• _Instructions for the task_:
From the first line of the entries through the line containing "A curva em vermelho", output everything exactly except the pictures.

• _The data_:
>>>
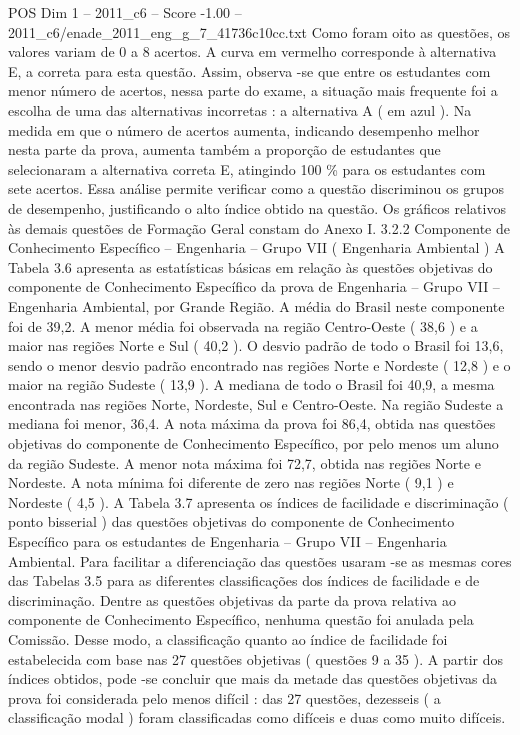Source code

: \begin{textsample}{POS Dim 1 – 2011\_c6 – Score -1.00 – 2011\_c6/enade\_2011\_eng\_g\_7\_41736c10cc.txt}
Como foram oito as questões, os valores variam de 0 a 8 acertos.
A curva em vermelho corresponde à alternativa E, a correta para esta questão.
Assim, observa -se que entre os estudantes com menor número de acertos, nessa parte do exame, a situação mais frequente foi a escolha de uma das alternativas incorretas : a alternativa A ( em azul ).
Na medida em que o número de acertos aumenta, indicando desempenho melhor nesta parte da prova, aumenta também a proporção de estudantes que selecionaram a alternativa correta E, atingindo 100 \% para os estudantes com sete acertos.
Essa análise permite verificar como a questão discriminou os grupos de desempenho, justificando o alto índice obtido na questão.
Os gráficos relativos às demais questões de Formação Geral constam do Anexo I. 3.2.2 Componente de Conhecimento Específico – Engenharia – Grupo VII ( Engenharia Ambiental ) A Tabela 3.6 apresenta as estatísticas básicas em relação às questões objetivas do componente de Conhecimento Específico da prova de Engenharia – Grupo VII – Engenharia Ambiental, por Grande Região.
A média do Brasil neste componente foi de 39,2.
A menor média foi observada na região Centro-Oeste ( 38,6 ) e a maior nas regiões Norte e Sul ( 40,2 ).
O desvio padrão de todo o Brasil foi 13,6, sendo o menor desvio padrão encontrado nas regiões Norte e Nordeste ( 12,8 ) e o maior na região Sudeste ( 13,9 ).
A mediana de todo o Brasil foi 40,9, a mesma encontrada nas regiões Norte, Nordeste, Sul e Centro-Oeste.
Na região Sudeste a mediana foi menor, 36,4.
A nota máxima da prova foi 86,4, obtida nas questões objetivas do componente de Conhecimento Específico, por pelo menos um aluno da região Sudeste.
A menor nota máxima foi 72,7, obtida nas regiões Norte e Nordeste.
A nota mínima foi diferente de zero nas regiões Norte ( 9,1 ) e Nordeste ( 4,5 ).
A Tabela 3.7 apresenta os índices de facilidade e discriminação ( ponto bisserial ) das questões objetivas do componente de Conhecimento Específico para os estudantes de Engenharia – Grupo VII – Engenharia Ambiental.
Para facilitar a diferenciação das questões usaram -se as mesmas cores das Tabelas 3.5 para as diferentes classificações dos índices de facilidade e de discriminação.
Dentre as questões objetivas da parte da prova relativa ao componente de Conhecimento Específico, nenhuma questão foi anulada pela Comissão.
Desse modo, a classificação quanto ao índice de facilidade foi estabelecida com base nas 27 questões objetivas ( questões 9 a 35 ).
A partir dos índices obtidos, pode -se concluir que mais da metade das questões objetivas da prova foi considerada pelo menos difícil : das 27 questões, dezesseis ( a classificação modal ) foram classificadas como difíceis e duas como muito difíceis.

\end{textsample}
<<<
• _Solved exercise_:
Source code

: \begin{textsample}{POS Dim 1 – 2011\_c6 – Score -1.00 – 2011\_c6/enade\_2011\_eng\_g\_7\_41736c10cc.txt}
Como foram oito as questões, os valores variam de 0 a 8 acertos.
A curva em vermelho corresponde à alternativa E, a correta para esta questão.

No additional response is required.